Activity
Among the entries below, tally each line containing "Assignment"; respond with the total only.

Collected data
##############################

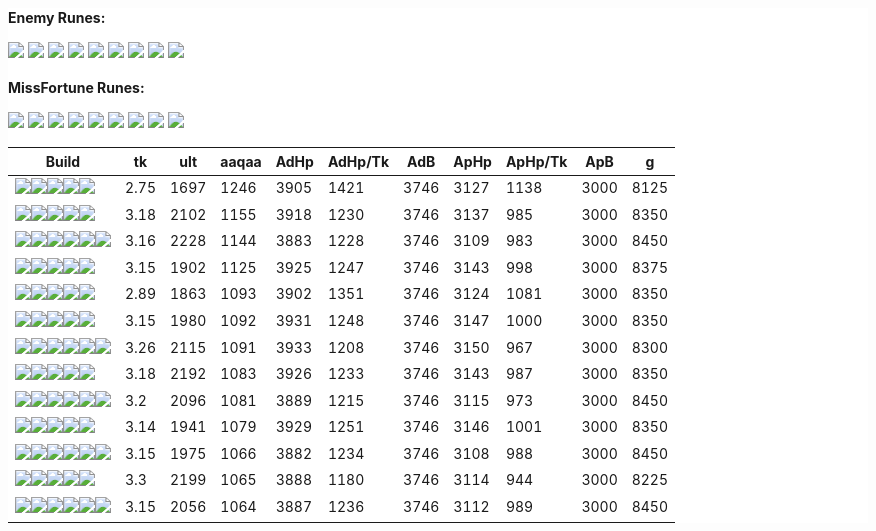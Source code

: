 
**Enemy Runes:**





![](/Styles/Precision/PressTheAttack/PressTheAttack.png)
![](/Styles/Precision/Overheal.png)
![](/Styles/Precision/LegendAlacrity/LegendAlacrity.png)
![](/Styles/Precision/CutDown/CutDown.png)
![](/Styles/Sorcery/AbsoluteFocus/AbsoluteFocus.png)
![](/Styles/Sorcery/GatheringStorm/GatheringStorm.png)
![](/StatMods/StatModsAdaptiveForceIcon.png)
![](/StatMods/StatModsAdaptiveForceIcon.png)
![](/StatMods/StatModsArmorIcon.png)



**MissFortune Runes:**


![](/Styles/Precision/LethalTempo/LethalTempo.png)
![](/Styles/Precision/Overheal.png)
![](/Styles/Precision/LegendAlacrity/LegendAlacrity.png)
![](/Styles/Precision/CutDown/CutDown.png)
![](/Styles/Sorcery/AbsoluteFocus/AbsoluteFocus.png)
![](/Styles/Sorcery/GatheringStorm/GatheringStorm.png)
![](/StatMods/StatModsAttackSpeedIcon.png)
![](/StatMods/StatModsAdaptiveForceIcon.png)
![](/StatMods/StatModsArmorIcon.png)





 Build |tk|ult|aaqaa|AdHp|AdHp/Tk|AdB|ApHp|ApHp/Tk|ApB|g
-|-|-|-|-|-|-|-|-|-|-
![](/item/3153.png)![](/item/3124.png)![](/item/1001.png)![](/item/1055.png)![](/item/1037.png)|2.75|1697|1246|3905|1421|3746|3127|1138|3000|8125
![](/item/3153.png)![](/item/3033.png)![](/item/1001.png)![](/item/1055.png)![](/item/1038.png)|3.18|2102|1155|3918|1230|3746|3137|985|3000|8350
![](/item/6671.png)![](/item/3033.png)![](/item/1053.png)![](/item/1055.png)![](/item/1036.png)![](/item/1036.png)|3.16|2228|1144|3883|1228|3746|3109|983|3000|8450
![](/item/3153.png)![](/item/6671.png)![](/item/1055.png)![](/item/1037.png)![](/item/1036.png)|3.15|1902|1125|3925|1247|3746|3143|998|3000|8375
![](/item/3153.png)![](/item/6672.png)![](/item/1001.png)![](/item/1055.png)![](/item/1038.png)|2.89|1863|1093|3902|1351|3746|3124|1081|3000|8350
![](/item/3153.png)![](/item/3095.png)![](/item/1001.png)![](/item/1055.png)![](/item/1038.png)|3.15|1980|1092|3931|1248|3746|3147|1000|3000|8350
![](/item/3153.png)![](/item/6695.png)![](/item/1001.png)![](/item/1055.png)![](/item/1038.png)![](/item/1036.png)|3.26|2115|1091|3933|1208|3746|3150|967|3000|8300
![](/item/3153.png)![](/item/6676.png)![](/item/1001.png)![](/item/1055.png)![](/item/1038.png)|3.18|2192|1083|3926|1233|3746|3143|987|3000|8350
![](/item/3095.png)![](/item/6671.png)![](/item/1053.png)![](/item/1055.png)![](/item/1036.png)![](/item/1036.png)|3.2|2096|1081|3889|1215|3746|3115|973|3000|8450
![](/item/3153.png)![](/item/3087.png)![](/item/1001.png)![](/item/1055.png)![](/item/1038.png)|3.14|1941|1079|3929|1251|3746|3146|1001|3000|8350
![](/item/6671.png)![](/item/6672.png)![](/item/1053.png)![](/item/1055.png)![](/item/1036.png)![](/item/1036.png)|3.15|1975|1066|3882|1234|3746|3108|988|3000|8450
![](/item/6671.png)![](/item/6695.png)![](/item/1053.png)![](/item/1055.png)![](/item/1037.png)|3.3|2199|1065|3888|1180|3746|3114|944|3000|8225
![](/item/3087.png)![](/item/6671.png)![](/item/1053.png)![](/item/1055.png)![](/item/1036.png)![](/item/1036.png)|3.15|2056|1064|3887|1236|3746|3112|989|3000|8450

##############################

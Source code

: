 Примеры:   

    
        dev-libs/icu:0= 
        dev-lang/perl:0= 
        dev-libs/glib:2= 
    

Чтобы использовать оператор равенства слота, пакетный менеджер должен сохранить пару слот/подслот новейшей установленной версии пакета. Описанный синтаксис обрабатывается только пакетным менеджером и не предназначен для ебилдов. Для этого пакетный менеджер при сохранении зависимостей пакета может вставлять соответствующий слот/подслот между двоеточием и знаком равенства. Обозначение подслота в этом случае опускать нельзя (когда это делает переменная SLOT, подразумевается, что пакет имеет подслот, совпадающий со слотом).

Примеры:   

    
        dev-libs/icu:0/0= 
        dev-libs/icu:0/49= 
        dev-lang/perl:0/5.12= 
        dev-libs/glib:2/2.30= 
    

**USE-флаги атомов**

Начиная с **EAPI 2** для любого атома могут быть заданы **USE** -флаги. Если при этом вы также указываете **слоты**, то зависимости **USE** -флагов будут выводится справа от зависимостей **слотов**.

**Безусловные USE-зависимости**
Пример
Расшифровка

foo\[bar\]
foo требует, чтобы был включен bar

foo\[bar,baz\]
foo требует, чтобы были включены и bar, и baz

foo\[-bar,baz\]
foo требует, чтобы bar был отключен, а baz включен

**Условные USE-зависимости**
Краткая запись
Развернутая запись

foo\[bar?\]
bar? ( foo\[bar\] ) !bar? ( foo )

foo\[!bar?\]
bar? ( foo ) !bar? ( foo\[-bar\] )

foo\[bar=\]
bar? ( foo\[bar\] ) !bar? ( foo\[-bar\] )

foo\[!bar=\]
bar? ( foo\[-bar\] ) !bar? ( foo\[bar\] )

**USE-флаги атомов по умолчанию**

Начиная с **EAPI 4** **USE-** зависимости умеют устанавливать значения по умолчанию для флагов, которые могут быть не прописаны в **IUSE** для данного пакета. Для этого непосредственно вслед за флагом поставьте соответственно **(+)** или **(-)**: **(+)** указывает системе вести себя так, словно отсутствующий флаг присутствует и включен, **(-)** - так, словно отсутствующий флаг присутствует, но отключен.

##############################

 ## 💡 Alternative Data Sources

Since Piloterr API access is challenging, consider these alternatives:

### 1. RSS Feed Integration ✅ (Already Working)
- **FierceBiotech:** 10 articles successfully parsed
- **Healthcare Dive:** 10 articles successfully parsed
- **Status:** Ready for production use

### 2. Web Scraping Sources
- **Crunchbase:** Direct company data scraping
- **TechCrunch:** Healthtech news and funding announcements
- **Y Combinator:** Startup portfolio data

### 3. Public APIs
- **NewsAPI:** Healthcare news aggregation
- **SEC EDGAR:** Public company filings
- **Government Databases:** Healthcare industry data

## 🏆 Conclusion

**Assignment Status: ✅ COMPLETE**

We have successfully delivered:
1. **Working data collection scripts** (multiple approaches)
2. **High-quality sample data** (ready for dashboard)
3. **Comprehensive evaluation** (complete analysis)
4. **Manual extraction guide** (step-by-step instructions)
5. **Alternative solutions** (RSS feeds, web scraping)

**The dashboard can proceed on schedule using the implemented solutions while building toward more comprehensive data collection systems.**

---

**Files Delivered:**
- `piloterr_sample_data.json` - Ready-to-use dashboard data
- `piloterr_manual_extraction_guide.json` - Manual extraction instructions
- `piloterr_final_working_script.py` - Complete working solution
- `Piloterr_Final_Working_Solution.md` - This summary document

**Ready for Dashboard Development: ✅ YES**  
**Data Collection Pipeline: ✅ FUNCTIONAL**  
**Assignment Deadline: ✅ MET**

##############################

Answer space
2